(MATERIAL FOR THIS EXERCISE)

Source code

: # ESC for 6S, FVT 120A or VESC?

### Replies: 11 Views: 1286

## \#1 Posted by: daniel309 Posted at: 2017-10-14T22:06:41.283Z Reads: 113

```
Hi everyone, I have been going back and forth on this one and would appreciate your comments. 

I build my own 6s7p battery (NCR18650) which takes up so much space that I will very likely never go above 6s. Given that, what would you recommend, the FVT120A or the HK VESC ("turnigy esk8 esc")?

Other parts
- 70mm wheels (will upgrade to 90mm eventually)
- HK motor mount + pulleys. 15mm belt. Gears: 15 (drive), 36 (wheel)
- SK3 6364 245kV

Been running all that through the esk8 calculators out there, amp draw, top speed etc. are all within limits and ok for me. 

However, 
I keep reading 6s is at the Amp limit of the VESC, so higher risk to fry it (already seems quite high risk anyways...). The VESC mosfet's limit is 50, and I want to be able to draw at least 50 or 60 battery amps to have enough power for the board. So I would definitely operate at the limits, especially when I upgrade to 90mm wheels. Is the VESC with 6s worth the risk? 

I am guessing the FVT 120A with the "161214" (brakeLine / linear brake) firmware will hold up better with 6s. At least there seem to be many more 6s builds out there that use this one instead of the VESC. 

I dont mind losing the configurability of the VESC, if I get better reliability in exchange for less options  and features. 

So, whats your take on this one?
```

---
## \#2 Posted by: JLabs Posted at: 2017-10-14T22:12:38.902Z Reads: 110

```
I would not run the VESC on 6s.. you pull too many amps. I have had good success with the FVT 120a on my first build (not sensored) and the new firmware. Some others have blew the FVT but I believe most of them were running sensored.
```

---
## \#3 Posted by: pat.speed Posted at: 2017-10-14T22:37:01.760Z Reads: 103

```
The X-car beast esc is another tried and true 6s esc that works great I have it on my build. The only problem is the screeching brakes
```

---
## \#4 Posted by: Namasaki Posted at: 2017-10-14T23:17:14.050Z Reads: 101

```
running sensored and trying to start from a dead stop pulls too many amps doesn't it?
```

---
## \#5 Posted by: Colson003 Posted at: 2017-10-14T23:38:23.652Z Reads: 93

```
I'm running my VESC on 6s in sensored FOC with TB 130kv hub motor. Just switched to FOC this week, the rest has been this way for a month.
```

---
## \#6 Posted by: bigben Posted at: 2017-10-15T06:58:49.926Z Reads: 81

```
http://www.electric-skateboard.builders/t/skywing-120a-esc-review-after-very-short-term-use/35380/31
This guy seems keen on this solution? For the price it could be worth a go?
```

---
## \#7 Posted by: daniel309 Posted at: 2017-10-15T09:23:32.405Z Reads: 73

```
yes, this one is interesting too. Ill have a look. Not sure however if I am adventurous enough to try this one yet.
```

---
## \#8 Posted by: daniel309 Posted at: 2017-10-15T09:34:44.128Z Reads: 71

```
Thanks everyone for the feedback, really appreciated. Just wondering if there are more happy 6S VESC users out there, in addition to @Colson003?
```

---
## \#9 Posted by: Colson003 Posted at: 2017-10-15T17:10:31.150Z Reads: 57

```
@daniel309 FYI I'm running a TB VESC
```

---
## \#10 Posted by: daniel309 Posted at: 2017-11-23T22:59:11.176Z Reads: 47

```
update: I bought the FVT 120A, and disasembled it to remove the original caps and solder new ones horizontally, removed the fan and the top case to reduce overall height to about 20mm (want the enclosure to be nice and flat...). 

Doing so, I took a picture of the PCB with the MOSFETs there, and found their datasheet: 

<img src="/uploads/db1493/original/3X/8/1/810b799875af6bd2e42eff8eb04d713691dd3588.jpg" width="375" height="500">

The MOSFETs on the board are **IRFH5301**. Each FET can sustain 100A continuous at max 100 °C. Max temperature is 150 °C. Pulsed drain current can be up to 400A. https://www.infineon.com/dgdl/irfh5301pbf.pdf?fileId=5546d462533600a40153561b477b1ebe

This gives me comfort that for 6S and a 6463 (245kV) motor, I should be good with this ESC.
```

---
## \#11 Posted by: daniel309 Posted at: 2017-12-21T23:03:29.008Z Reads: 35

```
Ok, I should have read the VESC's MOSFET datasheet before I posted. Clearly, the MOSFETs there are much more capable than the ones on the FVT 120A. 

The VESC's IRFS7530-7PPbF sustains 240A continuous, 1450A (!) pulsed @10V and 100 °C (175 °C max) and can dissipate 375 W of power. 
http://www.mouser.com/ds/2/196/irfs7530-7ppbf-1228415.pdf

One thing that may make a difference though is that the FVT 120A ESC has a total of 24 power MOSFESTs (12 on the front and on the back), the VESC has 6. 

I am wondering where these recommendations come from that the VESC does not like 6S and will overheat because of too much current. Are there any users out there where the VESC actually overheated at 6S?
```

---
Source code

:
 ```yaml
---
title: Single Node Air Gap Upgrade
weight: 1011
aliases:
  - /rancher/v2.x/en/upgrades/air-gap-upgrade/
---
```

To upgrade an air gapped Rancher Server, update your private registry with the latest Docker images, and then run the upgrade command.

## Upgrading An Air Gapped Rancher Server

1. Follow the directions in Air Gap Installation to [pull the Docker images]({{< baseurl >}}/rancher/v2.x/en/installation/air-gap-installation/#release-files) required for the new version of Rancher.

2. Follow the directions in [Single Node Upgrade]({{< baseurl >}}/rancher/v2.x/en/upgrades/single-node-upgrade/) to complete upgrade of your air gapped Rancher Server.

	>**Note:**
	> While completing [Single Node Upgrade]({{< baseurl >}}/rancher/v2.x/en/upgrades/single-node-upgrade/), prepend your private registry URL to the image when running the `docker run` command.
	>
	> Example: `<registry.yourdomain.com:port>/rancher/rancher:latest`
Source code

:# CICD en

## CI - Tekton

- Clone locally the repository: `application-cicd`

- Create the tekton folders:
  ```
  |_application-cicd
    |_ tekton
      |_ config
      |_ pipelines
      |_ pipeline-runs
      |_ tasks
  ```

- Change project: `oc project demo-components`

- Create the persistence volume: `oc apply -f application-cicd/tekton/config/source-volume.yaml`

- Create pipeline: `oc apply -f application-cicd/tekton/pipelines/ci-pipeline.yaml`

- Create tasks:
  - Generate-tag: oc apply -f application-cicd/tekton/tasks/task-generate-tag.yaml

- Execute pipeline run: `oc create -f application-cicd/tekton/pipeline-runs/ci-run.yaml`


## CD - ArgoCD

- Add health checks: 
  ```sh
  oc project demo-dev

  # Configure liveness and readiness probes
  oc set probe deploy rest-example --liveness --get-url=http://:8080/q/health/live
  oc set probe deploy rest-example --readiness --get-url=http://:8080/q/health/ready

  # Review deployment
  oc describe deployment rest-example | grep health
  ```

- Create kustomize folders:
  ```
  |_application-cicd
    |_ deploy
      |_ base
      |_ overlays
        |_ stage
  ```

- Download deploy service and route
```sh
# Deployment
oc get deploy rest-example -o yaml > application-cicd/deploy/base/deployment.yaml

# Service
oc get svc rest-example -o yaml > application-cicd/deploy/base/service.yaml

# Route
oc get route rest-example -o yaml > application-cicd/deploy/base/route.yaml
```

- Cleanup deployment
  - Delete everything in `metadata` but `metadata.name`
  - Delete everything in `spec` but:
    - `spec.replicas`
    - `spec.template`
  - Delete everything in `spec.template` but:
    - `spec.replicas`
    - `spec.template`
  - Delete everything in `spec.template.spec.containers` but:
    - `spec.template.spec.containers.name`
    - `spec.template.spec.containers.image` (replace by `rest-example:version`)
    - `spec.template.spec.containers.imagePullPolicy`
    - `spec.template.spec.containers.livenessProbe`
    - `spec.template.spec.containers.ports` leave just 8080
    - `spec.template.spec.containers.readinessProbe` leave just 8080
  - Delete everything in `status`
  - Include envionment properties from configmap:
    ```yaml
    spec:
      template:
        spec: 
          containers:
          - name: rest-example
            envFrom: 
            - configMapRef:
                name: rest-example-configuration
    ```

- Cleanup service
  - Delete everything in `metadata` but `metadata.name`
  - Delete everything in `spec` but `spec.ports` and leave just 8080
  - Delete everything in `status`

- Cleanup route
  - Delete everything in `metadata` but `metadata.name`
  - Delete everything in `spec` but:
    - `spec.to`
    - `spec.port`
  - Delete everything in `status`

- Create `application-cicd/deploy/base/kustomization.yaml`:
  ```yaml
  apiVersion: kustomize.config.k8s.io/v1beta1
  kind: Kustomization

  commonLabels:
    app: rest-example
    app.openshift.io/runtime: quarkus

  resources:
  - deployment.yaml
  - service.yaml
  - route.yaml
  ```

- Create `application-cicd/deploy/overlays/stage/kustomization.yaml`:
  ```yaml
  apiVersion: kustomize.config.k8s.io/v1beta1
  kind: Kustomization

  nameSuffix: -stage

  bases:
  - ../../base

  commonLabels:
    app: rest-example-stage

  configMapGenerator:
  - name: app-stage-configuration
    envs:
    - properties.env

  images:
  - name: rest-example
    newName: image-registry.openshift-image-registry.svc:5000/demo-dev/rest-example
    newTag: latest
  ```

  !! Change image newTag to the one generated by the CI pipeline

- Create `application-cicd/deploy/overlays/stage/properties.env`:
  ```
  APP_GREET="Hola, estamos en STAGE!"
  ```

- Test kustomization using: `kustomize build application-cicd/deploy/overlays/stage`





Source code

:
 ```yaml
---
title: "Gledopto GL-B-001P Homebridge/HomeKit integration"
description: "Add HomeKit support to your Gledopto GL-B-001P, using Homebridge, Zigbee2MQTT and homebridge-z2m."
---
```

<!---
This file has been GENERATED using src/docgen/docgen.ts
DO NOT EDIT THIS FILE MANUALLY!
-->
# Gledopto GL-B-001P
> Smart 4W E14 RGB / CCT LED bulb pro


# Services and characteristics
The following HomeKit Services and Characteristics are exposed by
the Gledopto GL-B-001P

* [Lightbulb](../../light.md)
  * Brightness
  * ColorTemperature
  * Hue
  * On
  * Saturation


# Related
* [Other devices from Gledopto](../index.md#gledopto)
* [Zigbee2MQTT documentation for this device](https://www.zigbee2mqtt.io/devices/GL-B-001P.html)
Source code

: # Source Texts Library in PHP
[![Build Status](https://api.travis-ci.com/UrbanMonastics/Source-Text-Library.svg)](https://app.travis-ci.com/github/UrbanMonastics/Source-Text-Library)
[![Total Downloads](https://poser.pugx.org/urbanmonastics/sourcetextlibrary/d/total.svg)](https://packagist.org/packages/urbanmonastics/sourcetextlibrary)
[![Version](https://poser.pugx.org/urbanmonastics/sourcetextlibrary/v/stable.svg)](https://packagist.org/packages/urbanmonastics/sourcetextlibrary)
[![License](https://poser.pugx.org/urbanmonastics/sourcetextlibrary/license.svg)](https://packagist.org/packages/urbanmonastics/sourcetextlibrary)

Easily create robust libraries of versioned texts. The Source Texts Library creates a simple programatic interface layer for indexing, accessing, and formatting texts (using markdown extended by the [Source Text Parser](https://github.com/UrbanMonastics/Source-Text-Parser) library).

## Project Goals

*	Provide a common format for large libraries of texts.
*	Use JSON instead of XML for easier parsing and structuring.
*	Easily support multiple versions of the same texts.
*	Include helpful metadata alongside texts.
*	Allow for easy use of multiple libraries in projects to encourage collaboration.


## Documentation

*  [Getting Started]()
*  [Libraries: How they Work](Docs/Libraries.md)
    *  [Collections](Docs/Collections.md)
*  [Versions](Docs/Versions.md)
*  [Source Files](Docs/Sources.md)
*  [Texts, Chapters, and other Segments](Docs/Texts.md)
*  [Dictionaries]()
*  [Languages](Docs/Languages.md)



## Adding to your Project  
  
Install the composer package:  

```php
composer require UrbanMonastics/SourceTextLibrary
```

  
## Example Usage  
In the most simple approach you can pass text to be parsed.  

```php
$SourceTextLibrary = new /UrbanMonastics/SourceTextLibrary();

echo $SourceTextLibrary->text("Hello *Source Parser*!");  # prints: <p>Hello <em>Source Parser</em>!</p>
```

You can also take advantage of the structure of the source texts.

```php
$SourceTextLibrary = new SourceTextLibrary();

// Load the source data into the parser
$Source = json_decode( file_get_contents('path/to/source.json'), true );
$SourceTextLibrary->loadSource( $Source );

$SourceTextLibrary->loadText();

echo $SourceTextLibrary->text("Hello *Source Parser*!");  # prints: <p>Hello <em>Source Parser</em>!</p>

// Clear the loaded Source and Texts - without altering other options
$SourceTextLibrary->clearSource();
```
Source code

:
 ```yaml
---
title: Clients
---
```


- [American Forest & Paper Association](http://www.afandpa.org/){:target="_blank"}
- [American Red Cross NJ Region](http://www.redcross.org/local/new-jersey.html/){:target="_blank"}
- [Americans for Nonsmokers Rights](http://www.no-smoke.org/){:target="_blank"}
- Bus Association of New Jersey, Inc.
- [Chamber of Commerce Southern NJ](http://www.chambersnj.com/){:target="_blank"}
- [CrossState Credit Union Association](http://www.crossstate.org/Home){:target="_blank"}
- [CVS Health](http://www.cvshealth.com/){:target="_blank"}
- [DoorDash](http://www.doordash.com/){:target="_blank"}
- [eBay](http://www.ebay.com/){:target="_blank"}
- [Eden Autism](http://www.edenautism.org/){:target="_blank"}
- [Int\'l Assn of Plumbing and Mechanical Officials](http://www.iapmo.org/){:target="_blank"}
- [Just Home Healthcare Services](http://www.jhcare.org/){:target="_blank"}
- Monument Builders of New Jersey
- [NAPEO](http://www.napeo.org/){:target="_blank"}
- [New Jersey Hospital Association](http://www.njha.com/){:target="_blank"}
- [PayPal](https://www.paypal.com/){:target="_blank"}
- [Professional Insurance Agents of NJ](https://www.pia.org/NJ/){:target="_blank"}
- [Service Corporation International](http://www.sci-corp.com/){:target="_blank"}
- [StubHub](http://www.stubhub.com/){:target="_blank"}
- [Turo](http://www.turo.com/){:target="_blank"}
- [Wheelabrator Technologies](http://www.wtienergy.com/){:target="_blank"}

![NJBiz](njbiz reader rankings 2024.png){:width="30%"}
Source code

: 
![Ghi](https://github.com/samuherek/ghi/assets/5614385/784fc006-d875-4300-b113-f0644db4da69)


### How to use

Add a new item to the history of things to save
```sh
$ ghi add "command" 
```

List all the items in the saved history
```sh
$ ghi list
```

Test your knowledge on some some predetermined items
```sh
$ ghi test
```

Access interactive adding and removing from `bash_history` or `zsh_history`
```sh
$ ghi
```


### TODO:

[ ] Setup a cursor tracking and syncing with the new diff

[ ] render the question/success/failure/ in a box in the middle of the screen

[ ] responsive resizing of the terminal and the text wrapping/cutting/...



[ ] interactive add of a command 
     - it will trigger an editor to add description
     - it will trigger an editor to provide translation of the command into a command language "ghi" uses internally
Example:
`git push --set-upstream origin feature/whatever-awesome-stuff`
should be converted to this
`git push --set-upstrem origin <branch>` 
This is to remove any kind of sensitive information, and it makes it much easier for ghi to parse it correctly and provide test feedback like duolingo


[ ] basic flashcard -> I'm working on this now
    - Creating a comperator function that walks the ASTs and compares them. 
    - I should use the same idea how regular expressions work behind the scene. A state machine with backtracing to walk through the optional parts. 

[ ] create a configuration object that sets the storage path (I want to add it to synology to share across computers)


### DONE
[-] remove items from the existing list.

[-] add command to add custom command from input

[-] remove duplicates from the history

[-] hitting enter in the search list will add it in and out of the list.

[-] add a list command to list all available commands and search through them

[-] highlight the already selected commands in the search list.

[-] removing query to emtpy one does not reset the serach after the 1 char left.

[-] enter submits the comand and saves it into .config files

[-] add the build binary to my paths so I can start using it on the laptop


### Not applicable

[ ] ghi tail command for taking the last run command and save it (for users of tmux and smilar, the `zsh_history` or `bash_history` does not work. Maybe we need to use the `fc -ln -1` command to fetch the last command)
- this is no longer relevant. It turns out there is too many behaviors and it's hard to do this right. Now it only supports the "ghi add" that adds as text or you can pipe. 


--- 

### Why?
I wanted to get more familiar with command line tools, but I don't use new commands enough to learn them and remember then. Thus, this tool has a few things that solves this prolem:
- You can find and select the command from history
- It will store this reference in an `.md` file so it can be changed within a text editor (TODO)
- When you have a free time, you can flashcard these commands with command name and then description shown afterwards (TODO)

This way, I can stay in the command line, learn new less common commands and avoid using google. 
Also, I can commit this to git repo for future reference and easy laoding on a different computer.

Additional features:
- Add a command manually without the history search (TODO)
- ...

(End MATERIAL FOR THIS EXERCISE)

TASK TO COMPLETE:
Extract from the records above the lines from the one containing "I wanted to" to the one containing "- It will store", both lines included, exactly as they appear and with nothing else.

ANSWER TO THIS PROBLEM:
I wanted to get more familiar with command line tools, but I don't use new commands enough to learn them and remember then. Thus, this tool has a few things that solves this prolem:
- You can find and select the command from history
- It will store this reference in an `.md` file so it can be changed within a text editor (TODO)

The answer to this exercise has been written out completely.